= What you are asked to do =
Please repeat the lines below exactly. Begin with the line containing "Contributions are welcome!" and go on through the line containing "This project is licensed".
==============================
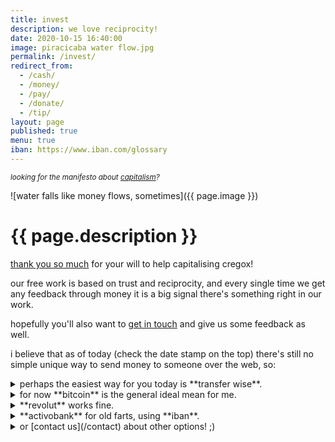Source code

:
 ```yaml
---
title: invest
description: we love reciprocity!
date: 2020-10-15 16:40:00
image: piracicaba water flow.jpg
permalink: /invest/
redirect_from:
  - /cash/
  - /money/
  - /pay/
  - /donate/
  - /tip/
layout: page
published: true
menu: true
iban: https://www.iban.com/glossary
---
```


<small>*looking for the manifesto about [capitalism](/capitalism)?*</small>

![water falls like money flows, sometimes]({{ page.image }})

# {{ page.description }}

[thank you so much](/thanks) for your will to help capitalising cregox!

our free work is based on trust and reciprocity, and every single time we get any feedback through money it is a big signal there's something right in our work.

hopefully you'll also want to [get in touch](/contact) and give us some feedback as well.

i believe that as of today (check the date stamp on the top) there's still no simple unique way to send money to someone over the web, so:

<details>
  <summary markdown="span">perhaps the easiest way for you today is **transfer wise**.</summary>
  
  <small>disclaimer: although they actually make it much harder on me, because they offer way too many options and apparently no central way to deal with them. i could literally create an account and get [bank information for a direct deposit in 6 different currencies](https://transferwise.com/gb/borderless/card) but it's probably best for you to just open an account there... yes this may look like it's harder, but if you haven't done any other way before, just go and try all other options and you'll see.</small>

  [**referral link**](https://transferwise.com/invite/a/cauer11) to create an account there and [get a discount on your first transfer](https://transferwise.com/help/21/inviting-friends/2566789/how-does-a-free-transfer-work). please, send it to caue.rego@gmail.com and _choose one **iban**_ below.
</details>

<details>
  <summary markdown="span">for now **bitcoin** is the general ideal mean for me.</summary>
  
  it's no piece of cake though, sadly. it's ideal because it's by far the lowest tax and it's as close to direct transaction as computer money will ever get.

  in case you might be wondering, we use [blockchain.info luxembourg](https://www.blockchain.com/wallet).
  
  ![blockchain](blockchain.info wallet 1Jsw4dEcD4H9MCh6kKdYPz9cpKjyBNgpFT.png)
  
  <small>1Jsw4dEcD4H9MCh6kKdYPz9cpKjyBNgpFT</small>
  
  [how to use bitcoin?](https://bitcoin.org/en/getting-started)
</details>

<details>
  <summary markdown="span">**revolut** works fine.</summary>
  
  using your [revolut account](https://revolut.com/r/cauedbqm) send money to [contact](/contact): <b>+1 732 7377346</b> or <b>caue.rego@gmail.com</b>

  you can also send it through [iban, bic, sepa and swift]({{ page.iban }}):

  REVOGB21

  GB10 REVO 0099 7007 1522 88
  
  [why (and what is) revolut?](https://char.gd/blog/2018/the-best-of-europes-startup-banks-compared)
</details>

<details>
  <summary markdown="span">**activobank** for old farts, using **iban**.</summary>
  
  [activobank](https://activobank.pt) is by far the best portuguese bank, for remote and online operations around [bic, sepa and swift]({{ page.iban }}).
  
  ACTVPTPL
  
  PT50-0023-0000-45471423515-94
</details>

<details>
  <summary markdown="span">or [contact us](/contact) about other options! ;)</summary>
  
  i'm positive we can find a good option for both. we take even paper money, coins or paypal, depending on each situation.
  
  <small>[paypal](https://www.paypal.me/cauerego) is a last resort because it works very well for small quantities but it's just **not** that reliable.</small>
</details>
==============================
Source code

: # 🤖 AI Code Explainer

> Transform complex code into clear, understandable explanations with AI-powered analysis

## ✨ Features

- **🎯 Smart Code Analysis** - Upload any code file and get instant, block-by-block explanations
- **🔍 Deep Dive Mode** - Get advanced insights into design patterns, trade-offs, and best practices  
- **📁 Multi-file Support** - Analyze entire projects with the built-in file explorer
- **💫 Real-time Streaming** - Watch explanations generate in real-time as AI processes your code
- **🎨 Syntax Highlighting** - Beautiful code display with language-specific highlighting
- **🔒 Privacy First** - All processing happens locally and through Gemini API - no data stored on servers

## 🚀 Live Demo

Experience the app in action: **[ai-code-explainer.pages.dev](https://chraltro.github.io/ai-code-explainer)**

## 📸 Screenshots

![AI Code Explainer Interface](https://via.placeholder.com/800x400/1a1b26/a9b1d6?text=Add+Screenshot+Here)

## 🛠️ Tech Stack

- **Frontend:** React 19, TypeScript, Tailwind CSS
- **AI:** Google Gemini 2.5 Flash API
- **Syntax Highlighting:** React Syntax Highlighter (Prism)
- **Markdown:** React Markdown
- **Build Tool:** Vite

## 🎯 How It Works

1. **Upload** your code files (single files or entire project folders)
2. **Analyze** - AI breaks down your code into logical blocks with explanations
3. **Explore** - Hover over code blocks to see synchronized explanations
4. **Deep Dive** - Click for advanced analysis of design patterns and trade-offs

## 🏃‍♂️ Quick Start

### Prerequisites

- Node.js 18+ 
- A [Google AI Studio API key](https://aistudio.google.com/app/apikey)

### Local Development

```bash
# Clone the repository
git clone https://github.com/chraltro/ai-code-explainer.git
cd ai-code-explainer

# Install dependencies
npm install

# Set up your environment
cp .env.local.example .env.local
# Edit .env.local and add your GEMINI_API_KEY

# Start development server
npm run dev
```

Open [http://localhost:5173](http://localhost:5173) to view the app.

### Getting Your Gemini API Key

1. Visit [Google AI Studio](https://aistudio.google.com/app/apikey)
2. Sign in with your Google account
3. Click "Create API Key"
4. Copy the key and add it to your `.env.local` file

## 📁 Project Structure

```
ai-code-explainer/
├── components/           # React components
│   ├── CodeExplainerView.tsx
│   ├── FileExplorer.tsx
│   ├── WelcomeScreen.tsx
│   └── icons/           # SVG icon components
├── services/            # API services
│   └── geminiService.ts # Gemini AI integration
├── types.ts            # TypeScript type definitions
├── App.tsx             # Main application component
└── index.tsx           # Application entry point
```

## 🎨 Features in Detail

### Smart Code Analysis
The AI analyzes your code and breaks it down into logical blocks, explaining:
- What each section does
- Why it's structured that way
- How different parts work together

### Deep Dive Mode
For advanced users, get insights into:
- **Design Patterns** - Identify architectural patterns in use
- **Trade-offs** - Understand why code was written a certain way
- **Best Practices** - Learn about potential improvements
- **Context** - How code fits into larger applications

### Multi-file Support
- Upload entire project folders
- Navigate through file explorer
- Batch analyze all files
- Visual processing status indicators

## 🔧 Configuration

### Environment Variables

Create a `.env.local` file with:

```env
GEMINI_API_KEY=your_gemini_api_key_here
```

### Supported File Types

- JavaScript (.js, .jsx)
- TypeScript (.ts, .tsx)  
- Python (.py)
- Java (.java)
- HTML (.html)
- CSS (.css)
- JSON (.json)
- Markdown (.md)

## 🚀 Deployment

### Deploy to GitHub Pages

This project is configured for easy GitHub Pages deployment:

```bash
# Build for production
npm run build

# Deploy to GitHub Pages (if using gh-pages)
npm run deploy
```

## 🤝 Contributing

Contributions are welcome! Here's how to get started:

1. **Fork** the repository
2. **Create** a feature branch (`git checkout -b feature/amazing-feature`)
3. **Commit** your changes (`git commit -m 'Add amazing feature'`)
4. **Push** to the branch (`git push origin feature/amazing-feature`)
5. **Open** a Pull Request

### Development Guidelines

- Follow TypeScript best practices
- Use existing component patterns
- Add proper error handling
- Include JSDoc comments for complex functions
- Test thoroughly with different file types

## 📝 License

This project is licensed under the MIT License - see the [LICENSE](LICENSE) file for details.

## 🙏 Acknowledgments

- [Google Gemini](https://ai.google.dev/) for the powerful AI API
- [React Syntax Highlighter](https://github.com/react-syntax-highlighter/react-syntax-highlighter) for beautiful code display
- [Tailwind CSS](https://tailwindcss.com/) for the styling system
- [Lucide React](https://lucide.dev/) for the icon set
==============================
= Expected output =
Contributions are welcome! Here's how to get started:

1. **Fork** the repository
2. **Create** a feature branch (`git checkout -b feature/amazing-feature`)
3. **Commit** your changes (`git commit -m 'Add amazing feature'`)
4. **Push** to the branch (`git push origin feature/amazing-feature`)
5. **Open** a Pull Request

### Development Guidelines

- Follow TypeScript best practices
- Use existing component patterns
- Add proper error handling
- Include JSDoc comments for complex functions
- Test thoroughly with different file types

## 📝 License

This project is licensed under the MIT License - see the [LICENSE](LICENSE) file for details.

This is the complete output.